Working data section start
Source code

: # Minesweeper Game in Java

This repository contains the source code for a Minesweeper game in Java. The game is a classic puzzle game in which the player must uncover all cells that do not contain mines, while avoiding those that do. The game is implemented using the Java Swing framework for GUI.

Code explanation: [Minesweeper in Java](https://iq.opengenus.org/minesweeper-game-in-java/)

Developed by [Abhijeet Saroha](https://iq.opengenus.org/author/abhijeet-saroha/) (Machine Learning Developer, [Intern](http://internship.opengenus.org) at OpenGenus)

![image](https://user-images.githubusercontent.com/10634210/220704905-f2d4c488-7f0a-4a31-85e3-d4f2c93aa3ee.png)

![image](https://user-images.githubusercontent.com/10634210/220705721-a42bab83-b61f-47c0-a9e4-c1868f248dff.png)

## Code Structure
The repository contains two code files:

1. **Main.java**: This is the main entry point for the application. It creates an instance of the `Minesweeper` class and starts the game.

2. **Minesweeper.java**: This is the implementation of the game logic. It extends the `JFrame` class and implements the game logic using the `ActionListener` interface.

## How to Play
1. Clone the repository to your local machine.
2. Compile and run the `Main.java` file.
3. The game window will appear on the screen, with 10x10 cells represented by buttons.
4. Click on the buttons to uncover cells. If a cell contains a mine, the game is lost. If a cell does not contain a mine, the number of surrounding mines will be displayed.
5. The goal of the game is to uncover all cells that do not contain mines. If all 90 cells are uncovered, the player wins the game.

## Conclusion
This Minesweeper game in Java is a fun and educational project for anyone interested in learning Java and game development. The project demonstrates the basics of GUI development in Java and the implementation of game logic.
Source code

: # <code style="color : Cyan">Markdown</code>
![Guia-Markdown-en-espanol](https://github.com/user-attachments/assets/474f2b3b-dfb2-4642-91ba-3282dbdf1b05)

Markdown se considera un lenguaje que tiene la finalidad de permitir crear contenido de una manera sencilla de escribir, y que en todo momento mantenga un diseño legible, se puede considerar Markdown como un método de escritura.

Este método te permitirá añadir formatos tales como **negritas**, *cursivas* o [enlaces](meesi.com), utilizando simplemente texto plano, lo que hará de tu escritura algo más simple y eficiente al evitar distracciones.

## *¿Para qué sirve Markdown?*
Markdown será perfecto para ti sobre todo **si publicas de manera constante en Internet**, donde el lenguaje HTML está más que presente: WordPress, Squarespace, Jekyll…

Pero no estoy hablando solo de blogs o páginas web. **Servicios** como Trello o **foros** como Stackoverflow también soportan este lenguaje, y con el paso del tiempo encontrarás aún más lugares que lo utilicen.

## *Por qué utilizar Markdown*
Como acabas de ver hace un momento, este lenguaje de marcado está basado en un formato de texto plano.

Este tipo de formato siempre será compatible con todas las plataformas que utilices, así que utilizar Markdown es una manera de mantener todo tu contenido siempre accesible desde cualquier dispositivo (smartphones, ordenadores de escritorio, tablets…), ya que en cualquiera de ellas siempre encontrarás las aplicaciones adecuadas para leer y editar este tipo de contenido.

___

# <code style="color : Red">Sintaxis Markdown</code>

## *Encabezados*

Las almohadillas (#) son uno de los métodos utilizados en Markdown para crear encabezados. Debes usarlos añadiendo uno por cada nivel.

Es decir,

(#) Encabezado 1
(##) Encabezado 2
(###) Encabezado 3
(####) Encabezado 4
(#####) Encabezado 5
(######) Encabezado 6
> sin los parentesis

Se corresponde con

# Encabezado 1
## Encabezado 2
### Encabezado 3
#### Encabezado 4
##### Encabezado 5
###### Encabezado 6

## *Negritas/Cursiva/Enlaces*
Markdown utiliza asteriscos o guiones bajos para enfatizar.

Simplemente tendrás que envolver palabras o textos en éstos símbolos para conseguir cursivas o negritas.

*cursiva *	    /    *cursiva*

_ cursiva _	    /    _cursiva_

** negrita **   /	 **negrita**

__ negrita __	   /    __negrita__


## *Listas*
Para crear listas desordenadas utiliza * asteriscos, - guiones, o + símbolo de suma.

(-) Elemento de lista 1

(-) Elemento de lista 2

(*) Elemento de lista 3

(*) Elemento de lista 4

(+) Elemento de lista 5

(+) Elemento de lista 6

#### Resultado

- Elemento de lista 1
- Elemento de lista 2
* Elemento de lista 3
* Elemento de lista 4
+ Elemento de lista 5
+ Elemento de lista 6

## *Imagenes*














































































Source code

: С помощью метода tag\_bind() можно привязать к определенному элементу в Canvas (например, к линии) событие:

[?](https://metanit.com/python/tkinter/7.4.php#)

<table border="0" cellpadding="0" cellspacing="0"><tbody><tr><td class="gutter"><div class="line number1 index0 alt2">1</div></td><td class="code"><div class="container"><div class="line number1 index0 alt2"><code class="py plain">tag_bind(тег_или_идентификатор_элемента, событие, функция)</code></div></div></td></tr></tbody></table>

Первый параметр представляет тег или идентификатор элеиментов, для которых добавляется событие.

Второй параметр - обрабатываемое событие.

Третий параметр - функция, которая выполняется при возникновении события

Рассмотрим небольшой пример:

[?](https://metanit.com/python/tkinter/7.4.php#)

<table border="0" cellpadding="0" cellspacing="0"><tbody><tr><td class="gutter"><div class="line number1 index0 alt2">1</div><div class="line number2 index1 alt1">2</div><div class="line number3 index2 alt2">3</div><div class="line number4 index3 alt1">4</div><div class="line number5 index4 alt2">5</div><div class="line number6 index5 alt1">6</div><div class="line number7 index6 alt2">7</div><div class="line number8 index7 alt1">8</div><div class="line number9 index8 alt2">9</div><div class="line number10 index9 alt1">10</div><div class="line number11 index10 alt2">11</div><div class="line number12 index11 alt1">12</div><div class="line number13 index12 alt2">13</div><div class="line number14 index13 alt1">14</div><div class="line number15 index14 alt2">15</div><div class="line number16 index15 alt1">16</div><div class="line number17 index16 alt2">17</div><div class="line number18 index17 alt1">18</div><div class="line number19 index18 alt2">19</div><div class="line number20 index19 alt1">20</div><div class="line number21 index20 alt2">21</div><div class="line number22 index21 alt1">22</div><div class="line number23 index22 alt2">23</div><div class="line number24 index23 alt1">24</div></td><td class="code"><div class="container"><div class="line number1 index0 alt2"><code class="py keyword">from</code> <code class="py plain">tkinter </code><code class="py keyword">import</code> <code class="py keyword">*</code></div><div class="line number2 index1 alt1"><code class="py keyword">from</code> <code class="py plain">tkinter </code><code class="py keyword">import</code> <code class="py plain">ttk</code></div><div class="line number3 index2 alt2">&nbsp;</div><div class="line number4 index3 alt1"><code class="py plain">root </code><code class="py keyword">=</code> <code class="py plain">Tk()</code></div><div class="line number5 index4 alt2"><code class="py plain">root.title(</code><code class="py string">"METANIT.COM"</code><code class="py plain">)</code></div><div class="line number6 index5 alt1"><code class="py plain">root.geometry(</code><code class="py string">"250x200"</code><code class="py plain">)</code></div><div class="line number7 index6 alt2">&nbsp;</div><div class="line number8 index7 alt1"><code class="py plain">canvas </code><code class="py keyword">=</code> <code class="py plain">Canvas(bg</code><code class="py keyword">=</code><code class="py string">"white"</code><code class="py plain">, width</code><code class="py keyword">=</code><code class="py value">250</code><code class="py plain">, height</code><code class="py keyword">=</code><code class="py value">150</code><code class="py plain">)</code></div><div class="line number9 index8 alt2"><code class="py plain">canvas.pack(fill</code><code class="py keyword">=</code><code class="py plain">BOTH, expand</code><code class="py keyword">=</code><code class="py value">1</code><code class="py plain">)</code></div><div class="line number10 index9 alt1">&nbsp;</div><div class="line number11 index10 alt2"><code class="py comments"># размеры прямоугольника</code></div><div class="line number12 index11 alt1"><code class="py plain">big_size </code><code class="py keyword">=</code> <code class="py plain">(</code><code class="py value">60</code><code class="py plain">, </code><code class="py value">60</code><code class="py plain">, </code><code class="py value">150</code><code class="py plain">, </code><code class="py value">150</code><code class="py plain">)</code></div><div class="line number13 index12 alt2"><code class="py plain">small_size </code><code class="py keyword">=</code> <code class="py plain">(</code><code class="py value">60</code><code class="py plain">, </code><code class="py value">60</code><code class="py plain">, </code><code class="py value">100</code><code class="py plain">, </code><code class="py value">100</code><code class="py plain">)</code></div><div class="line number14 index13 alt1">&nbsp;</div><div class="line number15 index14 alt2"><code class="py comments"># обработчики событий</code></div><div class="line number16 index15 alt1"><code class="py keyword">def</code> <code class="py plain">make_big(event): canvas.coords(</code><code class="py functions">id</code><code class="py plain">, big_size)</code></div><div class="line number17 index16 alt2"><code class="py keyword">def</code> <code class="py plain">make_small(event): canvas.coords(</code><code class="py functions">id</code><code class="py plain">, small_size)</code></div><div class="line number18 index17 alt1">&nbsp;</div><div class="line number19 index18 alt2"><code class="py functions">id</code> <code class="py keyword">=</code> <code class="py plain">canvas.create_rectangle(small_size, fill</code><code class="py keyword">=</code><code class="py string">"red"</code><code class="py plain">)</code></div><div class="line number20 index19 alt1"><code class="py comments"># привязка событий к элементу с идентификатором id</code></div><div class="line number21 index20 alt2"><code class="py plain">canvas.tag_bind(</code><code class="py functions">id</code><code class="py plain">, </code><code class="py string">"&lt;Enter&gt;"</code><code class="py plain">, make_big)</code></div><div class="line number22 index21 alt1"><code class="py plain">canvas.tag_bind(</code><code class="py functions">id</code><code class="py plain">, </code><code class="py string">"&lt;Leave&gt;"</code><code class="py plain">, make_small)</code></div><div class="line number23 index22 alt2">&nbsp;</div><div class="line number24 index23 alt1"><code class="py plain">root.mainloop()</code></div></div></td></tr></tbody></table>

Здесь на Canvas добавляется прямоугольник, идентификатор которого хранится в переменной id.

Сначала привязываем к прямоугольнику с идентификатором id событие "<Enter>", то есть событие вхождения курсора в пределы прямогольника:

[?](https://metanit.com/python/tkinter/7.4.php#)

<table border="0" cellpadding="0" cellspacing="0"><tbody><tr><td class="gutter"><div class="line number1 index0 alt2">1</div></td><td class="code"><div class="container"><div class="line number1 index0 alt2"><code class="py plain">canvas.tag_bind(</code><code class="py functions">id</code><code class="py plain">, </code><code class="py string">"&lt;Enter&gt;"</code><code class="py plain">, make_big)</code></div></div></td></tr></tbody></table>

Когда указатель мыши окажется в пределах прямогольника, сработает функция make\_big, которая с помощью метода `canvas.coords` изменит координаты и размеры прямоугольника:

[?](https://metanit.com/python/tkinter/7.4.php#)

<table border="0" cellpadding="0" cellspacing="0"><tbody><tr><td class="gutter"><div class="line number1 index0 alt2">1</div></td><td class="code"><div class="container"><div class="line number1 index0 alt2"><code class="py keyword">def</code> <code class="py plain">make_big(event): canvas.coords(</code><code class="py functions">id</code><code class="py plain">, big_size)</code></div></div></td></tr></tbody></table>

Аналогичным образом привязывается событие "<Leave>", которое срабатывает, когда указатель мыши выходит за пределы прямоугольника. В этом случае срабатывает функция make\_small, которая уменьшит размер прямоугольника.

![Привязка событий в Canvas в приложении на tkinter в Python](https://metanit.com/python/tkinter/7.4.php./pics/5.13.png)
Working data section end
● **Exercise objective**
If the word "user" is on a line above, return that line.

● **Completed task**
![image](https://user-images.githubusercontent.com/10634210/220704905-f2d4c488-7f0a-4a31-85e3-d4f2c93aa3ee.png)
![image](https://user-images.githubusercontent.com/10634210/220705721-a42bab83-b61f-47c0-a9e4-c1868f248dff.png)
![Guia-Markdown-en-espanol](https://github.com/user-attachments/assets/474f2b3b-dfb2-4642-91ba-3282dbdf1b05)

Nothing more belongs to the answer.